··· Material supplied ···

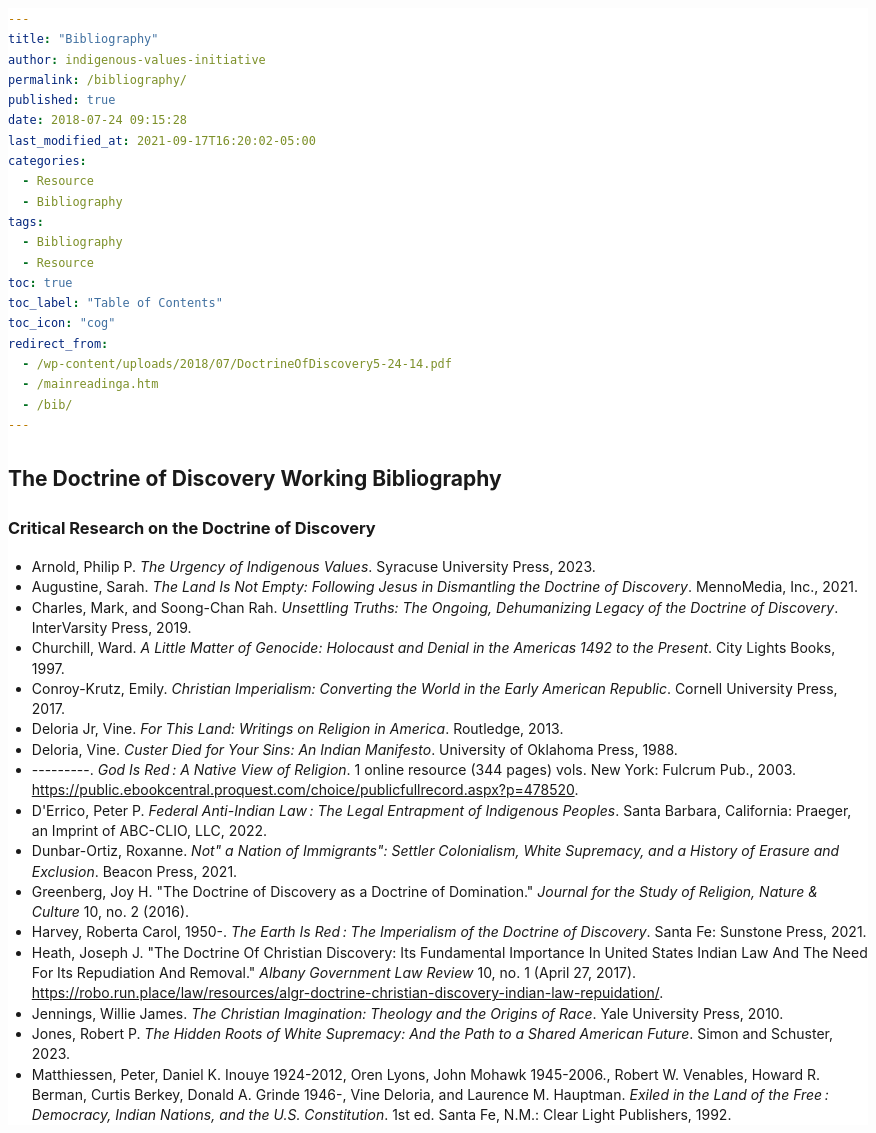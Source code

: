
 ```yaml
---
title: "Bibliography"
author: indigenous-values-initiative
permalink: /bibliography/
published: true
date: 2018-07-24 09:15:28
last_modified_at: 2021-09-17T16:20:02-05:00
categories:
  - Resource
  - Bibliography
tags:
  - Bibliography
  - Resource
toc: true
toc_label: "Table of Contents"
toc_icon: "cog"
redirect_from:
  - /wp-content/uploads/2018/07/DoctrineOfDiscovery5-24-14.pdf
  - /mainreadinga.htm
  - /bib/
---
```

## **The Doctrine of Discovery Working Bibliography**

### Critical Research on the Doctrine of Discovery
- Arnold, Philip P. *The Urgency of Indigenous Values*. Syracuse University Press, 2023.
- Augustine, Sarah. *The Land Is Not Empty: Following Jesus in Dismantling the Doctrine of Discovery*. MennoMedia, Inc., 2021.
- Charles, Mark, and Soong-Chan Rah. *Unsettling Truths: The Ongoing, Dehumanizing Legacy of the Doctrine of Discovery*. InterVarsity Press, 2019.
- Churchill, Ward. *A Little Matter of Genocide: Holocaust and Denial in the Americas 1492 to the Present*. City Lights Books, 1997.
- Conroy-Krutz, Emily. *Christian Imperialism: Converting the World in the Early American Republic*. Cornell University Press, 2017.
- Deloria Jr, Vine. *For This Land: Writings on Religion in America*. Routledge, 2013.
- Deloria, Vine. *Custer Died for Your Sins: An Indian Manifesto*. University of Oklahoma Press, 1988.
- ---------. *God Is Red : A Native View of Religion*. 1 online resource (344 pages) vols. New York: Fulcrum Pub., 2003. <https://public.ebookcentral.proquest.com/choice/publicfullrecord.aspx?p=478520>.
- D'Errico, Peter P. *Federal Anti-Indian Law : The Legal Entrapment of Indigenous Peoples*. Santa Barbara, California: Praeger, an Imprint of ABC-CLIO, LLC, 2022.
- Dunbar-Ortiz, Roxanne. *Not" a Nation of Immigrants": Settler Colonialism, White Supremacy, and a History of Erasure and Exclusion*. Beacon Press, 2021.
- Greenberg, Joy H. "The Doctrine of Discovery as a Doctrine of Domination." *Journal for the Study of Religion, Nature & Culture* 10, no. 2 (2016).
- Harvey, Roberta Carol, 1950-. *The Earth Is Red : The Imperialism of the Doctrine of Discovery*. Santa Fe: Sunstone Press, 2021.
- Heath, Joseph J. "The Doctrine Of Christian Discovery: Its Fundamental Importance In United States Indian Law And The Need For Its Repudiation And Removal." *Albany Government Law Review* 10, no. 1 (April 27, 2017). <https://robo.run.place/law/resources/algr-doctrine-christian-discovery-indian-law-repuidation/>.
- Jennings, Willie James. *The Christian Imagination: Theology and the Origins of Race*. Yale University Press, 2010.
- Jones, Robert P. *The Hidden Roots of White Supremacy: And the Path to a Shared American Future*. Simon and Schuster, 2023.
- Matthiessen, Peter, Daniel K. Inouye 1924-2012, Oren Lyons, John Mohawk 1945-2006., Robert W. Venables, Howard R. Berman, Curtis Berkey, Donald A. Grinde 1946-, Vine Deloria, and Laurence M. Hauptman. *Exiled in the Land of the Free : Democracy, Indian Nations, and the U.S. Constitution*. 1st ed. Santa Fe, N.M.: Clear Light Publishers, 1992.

···

Your goal: Set down all of the data word for word; no pictures belong in it.

Result:
Source code

:
 ```yaml
---
title: "Bibliography"
author: indigenous-values-initiative
permalink: /bibliography/
published: true
date: 2018-07-24 09:15:28
last_modified_at: 2021-09-17T16:20:02-05:00
categories:
  - Resource
  - Bibliography
tags:
  - Bibliography
  - Resource
toc: true
toc_label: "Table of Contents"
toc_icon: "cog"
redirect_from:
  - /wp-content/uploads/2018/07/DoctrineOfDiscovery5-24-14.pdf
  - /mainreadinga.htm
  - /bib/
---
```

## **The Doctrine of Discovery Working Bibliography**

### Critical Research on the Doctrine of Discovery
- Arnold, Philip P. *The Urgency of Indigenous Values*. Syracuse University Press, 2023.
- Augustine, Sarah. *The Land Is Not Empty: Following Jesus in Dismantling the Doctrine of Discovery*. MennoMedia, Inc., 2021.
- Charles, Mark, and Soong-Chan Rah. *Unsettling Truths: The Ongoing, Dehumanizing Legacy of the Doctrine of Discovery*. InterVarsity Press, 2019.
- Churchill, Ward. *A Little Matter of Genocide: Holocaust and Denial in the Americas 1492 to the Present*. City Lights Books, 1997.
- Conroy-Krutz, Emily. *Christian Imperialism: Converting the World in the Early American Republic*. Cornell University Press, 2017.
- Deloria Jr, Vine. *For This Land: Writings on Religion in America*. Routledge, 2013.
- Deloria, Vine. *Custer Died for Your Sins: An Indian Manifesto*. University of Oklahoma Press, 1988.
- ---------. *God Is Red : A Native View of Religion*. 1 online resource (344 pages) vols. New York: Fulcrum Pub., 2003. <https://public.ebookcentral.proquest.com/choice/publicfullrecord.aspx?p=478520>.
- D'Errico, Peter P. *Federal Anti-Indian Law : The Legal Entrapment of Indigenous Peoples*. Santa Barbara, California: Praeger, an Imprint of ABC-CLIO, LLC, 2022.
- Dunbar-Ortiz, Roxanne. *Not" a Nation of Immigrants": Settler Colonialism, White Supremacy, and a History of Erasure and Exclusion*. Beacon Press, 2021.
- Greenberg, Joy H. "The Doctrine of Discovery as a Doctrine of Domination." *Journal for the Study of Religion, Nature & Culture* 10, no. 2 (2016).
- Harvey, Roberta Carol, 1950-. *The Earth Is Red : The Imperialism of the Doctrine of Discovery*. Santa Fe: Sunstone Press, 2021.
- Heath, Joseph J. "The Doctrine Of Christian Discovery: Its Fundamental Importance In United States Indian Law And The Need For Its Repudiation And Removal." *Albany Government Law Review* 10, no. 1 (April 27, 2017). <https://robo.run.place/law/resources/algr-doctrine-christian-discovery-indian-law-repuidation/>.
- Jennings, Willie James. *The Christian Imagination: Theology and the Origins of Race*. Yale University Press, 2010.
- Jones, Robert P. *The Hidden Roots of White Supremacy: And the Path to a Shared American Future*. Simon and Schuster, 2023.
- Matthiessen, Peter, Daniel K. Inouye 1924-2012, Oren Lyons, John Mohawk 1945-2006., Robert W. Venables, Howard R. Berman, Curtis Berkey, Donald A. Grinde 1946-, Vine Deloria, and Laurence M. Hauptman. *Exiled in the Land of the Free : Democracy, Indian Nations, and the U.S. Constitution*. 1st ed. Santa Fe, N.M.: Clear Light Publishers, 1992.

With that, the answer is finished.